Even this does not put the issue in perspective, however. The crux of
the problem is the cumulative impact. At present rates of immigration,
the U.S. population will increase by up to 200 million persons in the
next 50 to 60 years. Even if all immigration were halted today--and few
persons are suggesting such a draconian policy--we will still add up to
80 million people due to the children and grandchildren from the wave
of immigrants that have entered the U.S. since 1970.

So what? Isn't this unending supply of cheap, compliant, hardworking
labor good for America? It is often said that America depends on
immigrants for its future prosperity. If this were true, then we are
indeed doomed as a nation, since it means that we are dependent on a
constantly growing population for economic success. Given the present
immigration trends, which will account for 70 to 80 percent of the
population growth in the next century, it is only a matter of time
before the population of the U.S. surpasses that of India and China.
Why would any nation want to implement such a disastrous policy?

The answer is that few Americans, especially politicians, look past the
next couple of years. It is sometimes suggested that if we find we are
overpopulated we can then cut back on immigration. But even if we
halted all immigration today, it would take at least 50 years before
U.S. population would level out. The reason is, of course, the
fertility rate of immigrants is far higher than that of native-born
Americans. It takes two to three generations before the rate drops to
about the national American average,

The argument that without immigration there will be nobody to do the
jobs that immigrants do is the same logic that was used to justify
slavery: "Without slaves, who will pick the cotton?" The answer, as any
economist knows, is that in a market economy wage rates will always
adjust to the level necessary to attract sufficient labor or stimulate
innovation to mechanize the jobs.

The persons most hurt by excessive immigration are low-skilled
Americans and future generations of immigrants. A recent study by the
National Academy of Sciences found that our immigration policy results
in a transfer of income from the poorest paid Americans to immigrants.
For example, as farm workers have painfully discovered, the constant
supply of legal and illegal immigrants has reduced their already meager
wages, after adjusting for inflation, by 20 to 30 percent since 1970.

In the long run, we will all pay the price. Taxpayers have to provide
schools, highways, water and sewage, police and fire, health care,
Social Security, etc. Of course immigrants pay taxes for these
services, but low-wage workers receive more in benefits than they pay
in taxes. Moreover, according to a U.S. General Accounting Office
study, immigrants are twice as likely to use welfare as Americans.

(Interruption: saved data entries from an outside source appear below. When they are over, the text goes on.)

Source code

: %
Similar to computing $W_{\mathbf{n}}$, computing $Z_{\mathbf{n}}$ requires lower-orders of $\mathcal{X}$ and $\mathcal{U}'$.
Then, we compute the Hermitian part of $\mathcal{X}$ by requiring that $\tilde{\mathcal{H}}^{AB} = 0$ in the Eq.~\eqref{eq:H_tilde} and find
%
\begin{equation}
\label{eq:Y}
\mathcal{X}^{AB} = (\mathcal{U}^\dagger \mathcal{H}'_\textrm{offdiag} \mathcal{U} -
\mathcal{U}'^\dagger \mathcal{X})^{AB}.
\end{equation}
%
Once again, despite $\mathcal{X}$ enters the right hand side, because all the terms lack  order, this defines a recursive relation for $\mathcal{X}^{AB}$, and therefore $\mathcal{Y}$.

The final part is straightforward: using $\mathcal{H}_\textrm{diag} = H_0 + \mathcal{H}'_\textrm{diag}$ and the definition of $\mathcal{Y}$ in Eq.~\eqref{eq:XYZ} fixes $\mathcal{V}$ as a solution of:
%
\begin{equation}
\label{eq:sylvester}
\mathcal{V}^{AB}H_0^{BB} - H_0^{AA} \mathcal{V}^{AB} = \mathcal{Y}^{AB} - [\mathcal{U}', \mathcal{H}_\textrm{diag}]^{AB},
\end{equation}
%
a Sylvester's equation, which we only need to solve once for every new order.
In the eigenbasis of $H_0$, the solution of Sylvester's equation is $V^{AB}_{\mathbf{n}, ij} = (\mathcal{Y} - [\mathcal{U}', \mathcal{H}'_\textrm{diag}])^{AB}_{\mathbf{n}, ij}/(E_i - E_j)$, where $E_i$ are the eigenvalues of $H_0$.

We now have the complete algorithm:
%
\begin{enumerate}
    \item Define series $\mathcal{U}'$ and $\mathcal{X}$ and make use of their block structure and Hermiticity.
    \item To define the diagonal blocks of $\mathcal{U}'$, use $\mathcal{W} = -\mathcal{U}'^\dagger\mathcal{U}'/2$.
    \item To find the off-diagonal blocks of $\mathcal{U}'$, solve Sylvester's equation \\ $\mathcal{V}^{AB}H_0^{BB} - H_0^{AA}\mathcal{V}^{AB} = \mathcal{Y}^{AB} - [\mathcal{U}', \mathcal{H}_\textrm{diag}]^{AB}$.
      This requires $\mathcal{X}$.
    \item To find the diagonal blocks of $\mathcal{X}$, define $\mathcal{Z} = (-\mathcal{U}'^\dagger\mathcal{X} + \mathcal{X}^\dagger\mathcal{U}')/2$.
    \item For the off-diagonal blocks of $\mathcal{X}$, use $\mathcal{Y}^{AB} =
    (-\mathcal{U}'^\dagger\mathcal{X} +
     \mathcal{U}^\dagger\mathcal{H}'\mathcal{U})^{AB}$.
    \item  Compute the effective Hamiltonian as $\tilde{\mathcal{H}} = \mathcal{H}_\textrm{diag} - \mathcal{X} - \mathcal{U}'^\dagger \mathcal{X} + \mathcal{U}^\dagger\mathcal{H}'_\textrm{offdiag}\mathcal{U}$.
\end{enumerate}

Providing education for the children of immigrants is especially
burdensome for the taxpayers. According to the Center for Immigration
Studies, Illinois will need to build a new school each month for the
foreseeable future to accommodate the growth in population driven by
immigration. Texas needs to build a school every week and California
has the impossible task of building a school every day.

Although poll after poll indicates that most American would like to see
immigration cut back to traditional levels (about 250,000 a year),
present immigration policy has been determined by a coalition of
businesses who benefit from a limitless supply of cheap labor,
immigration lawyers, immigrant lobbies and naive do-gooders who think
that bringing in 1 million of the world's 4 billion poor will somehow
reduce world poverty.

Americans, like most people, tend to live for the moment, with little
thought for the future. The hundreds of billions of dollars that are
being expended to correct the Y2K computer problem were totally
unnecessary with just a modicum of forethought. What can a nation do
when it discovers it is overpopulated? Ask China and India.